VERACRUZ BOX TERMINAL OPERATOR CONTINUES NEGOTIATING DISCOUNTS

The new container terminal operator here at Mexico's busiest waterfront is continuing to negotiate volume discounts with steamship lines, but management has not decided whether it will actually reduce tariffs based on throughput.

International Container Terminal Services Inc. of Manila and Mexican engineering giant Grupo ICA took over the container terminal on Aug. 25. Their joint venture, known as Internacional de Contenadores Asociados de Veracruz, immediately raised handling fees by roughly 80 percent.But in a dockside interview late last week, senior management for International Container Terminal Service defended the rate increases and said talks would continue over volume discounts.

"We recognize that shipping lines who have volume do look for discounts, but we haven't formulated any policy," said Geoffrey J. Pegg, a Manila-based senior vice president who has spent the past month in Veracruz setting up operations.

The new operators have met with Transportacion Maritima Mexicana (TMM), Mexico's largest steamship line, and other carriers. But no decisions have been made.

"If you have a large volume or throughput, usually you have a discount. We're conscious of that. In fact we're analyzing things like that," said Mr. Pegg.

The problem, he said, is that under Mexican law there can be no special treatment for certain carriers.

"That means you have to come up with a system that is equitable to all users. This is what we have to think very carefully about," Mr. Pegg said. So if we do come up with that it will have to come up with a system where discounts are linked to throughput" for everybody.

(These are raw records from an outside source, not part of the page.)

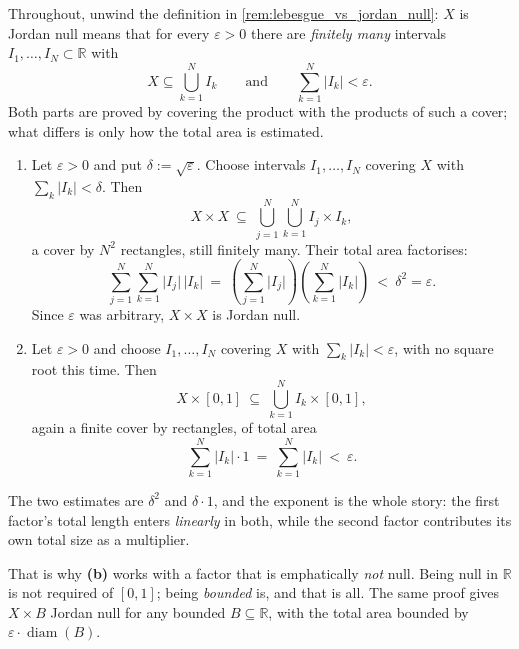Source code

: \begin{exercisesolution}
\label{sol:jordan_null_products}
Throughout, unwind the definition in \cref{rem:lebesgue_vs_jordan_null}: $X$ is Jordan null means
that for every $\varepsilon > 0$ there are \emph{finitely many} intervals
$I_1,\dots,I_N \subset \mathbb{R}$ with
\[X \subseteq \bigcup_{k=1}^N I_k \qquad\text{and}\qquad \sum_{k=1}^N \lvert I_k\rvert < \varepsilon.\]
Both parts are proved by covering the product with the products of such a cover; what differs is
only how the total area is estimated.

\begin{enumerate}[label=\textbf{(\alph*)}]
  \item Let $\varepsilon > 0$ and put $\delta := \sqrt{\varepsilon}$. Choose intervals
    $I_1,\dots,I_N$ covering $X$ with $\sum_k\lvert I_k\rvert < \delta$. Then
    \[X \times X \ \subseteq\ \bigcup_{j=1}^N\bigcup_{k=1}^N I_j \times I_k,\]
    a cover by $N^2$ rectangles, still finitely many. Their total area factorises:
    \[\sum_{j=1}^N\sum_{k=1}^N \lvert I_j\rvert\,\lvert I_k\rvert
      \ =\ \left(\sum_{j=1}^N \lvert I_j\rvert\right)\!\left(\sum_{k=1}^N \lvert I_k\rvert\right)
      \ <\ \delta^2 = \varepsilon .\]
    Since $\varepsilon$ was arbitrary, $X\times X$ is Jordan null.

  \item Let $\varepsilon > 0$ and choose $I_1,\dots,I_N$ covering $X$ with
    $\sum_k\lvert I_k\rvert < \varepsilon$, with no square root this time. Then
    \[X \times [0,1] \ \subseteq\ \bigcup_{k=1}^N I_k \times [0,1],\]
    again a finite cover by rectangles, of total area
    \[\sum_{k=1}^N \lvert I_k\rvert \cdot 1 \ =\ \sum_{k=1}^N\lvert I_k\rvert \ <\ \varepsilon .\]
\end{enumerate}

\begin{remark}
\label{rem:jordan_null_products}
The two estimates are $\delta^2$ and $\delta\cdot1$, and the exponent is the whole story: the
first factor's total length enters \emph{linearly} in both, while the second factor contributes
its own total size as a multiplier.

That is why \textbf{(b)} works with a factor that is emphatically \emph{not} null. Being null in
$\mathbb{R}$ is not required of $[0,1]$; being \emph{bounded} is, and that is all. The same proof
gives $X \times B$ Jordan null for any bounded $B \subseteq \mathbb{R}$, with the total area
bounded by $\varepsilon \cdot \operatorname{diam}(B)$.


\end{remark}
\end{exercisesolution}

The executive dismissed complaints from steamship lines that the sharp increases are hurting their bottom line. Pricing remained at peso levels relative to the dollar before the Dec. 20 devaluation that was followed by a 100 percent drop in value against the dollar, he said. Ship lines had seen their earnings remain constant in dollars but their port costs halved.

That view was shared by Angel Gonzalez Rul, the director of Veracruz's autonomous port authority.

"It is important not to forget that there has been a devaluation in Mexico of 100 percent and that our prices were in (pre-Dec. 20) pesos," he said, noting increases are in line with other tariff increases at the port. "But if we compare with whatever other international port, we are still much lower than international levels, which average between $220 and $250."